Vermehrt überprüfen die zuständigen Unfallversicherungsträger bzw. Landesämter (Ämter für Gewerbeaufsicht) jetzt die ordnungsgemäße Durchführung der Gefährdungsbeurteilung psychischer Belastungen. Diese Überprüfung kann angemeldet, aber auch ohne Anmeldung stattfinden. Bei einer Überprüfung wird i. Allg. ein Teil des Betriebs besichtigt, es werden die vorliegenden Dokumente geprüft und es wird ein strukturiertes Interview geführt.

Einerseits wird die innerbetriebliche Organisation der Gefährdungsbeurteilung überprüft:

  • Wer ist im Betrieb verantwortlich? Wurden Sicherheitsfachkraft und Betriebsarzt einbezogen? Wurde die Mitarbeitervertretung (Betriebs- oder Personalrat) rechtzeitig einbezogen?
  • Wurden Aufgaben und Verantwortung schriftlich auf Mitarbeiter mit Weisungs- und ggf. Entscheidungsbefugnis übertragen?

Andererseits kann auch der Ablauf der Gefährdungsbeurteilung selbst überprüft werden. Es müssen alle Vorgaben des Arbeitsschutzgesetzes eingehalten werden.

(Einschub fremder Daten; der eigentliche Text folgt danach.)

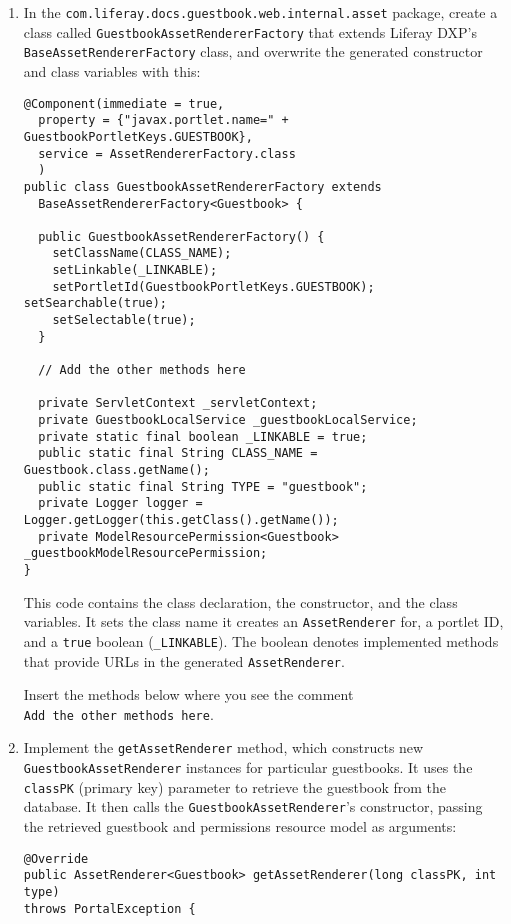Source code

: \begin{enumerate}
\def\labelenumi{\arabic{enumi}.}
\item
  In the \texttt{com.liferay.docs.guestbook.web.internal.asset} package,
  create a class called \texttt{GuestbookAssetRendererFactory} that
  extends Liferay DXP's \texttt{BaseAssetRendererFactory} class, and
  overwrite the generated constructor and class variables with this:

\begin{verbatim}
@Component(immediate = true, 
  property = {"javax.portlet.name=" + GuestbookPortletKeys.GUESTBOOK}, 
  service = AssetRendererFactory.class
  )
public class GuestbookAssetRendererFactory extends 
  BaseAssetRendererFactory<Guestbook> {

  public GuestbookAssetRendererFactory() {
    setClassName(CLASS_NAME);
    setLinkable(_LINKABLE);
    setPortletId(GuestbookPortletKeys.GUESTBOOK); setSearchable(true);
    setSelectable(true); 
  }         

  // Add the other methods here

  private ServletContext _servletContext;
  private GuestbookLocalService _guestbookLocalService;
  private static final boolean _LINKABLE = true;
  public static final String CLASS_NAME = Guestbook.class.getName();
  public static final String TYPE = "guestbook";
  private Logger logger = Logger.getLogger(this.getClass().getName());
  private ModelResourcePermission<Guestbook> _guestbookModelResourcePermission;
}
\end{verbatim}

  This code contains the class declaration, the constructor, and the
  class variables. It sets the class name it creates an
  \texttt{AssetRenderer} for, a portlet ID, and a \texttt{true} boolean
  (\texttt{\_LINKABLE}). The boolean denotes implemented methods that
  provide URLs in the generated \texttt{AssetRenderer}.

  Insert the methods below where you see the comment
  \texttt{Add\ the\ other\ methods\ here}.
\item
  Implement the \texttt{getAssetRenderer} method, which constructs new
  \texttt{GuestbookAssetRenderer} instances for particular guestbooks.
  It uses the \texttt{classPK} (primary key) parameter to retrieve the
  guestbook from the database. It then calls the
  \texttt{GuestbookAssetRenderer}'s constructor, passing the retrieved
  guestbook and permissions resource model as arguments:

\begin{verbatim}
@Override
public AssetRenderer<Guestbook> getAssetRenderer(long classPK, int type) 
throws PortalException {


\end{verbatim}
\end{enumerate}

Folgendes wird i. Allg. geprüft:

  • alle Arbeitsplätze/Tätigkeiten im Betrieb sind festgelegt bzw. erfasst,
  • besondere Personengruppen sind berücksichtigt,
  • Tätigkeiten und Arbeitsabläufe, wie z. B. Wartung, Instandhaltung und Reparatur, sind beurteilt,
  • sicherheitsrelevante – einschließlich der ergonomischen – Zusammenhänge zwischen Arbeitsplatz, Arbeitsmittel, Arbeitsverfahren, Arbeitsorganisation, Arbeitsablauf, Arbeitszeit und Arbeitsaufgabe sind beurteilt,
  • auftretende Gefährdungen sind zutreffend ermittelt und beurteilt,
  • Schutzmaßnahmen sind festgelegt,
  • Verantwortliche für die Durchführung der Maßnahmen sind benannt,
  • Fristen für die Umsetzung sind festgelegt,
  • die festgelegten Schutzmaßnahmen entsprechen dem Stand der Technik,
  • die Auswahl der Schutzmaßnahmen entspricht der Rangfolge des § 4 Arbeitsschutzgesetz,
  • die Maßnahmen sind umgesetzt,
  • die Wirksamkeit der umgesetzten Maßnahmen ist geprüft und die Gefährdungen sind beseitigt bzw. minimiert,
  • die Fortschreibung der Gefährdungsbeurteilung ist geregelt.[1]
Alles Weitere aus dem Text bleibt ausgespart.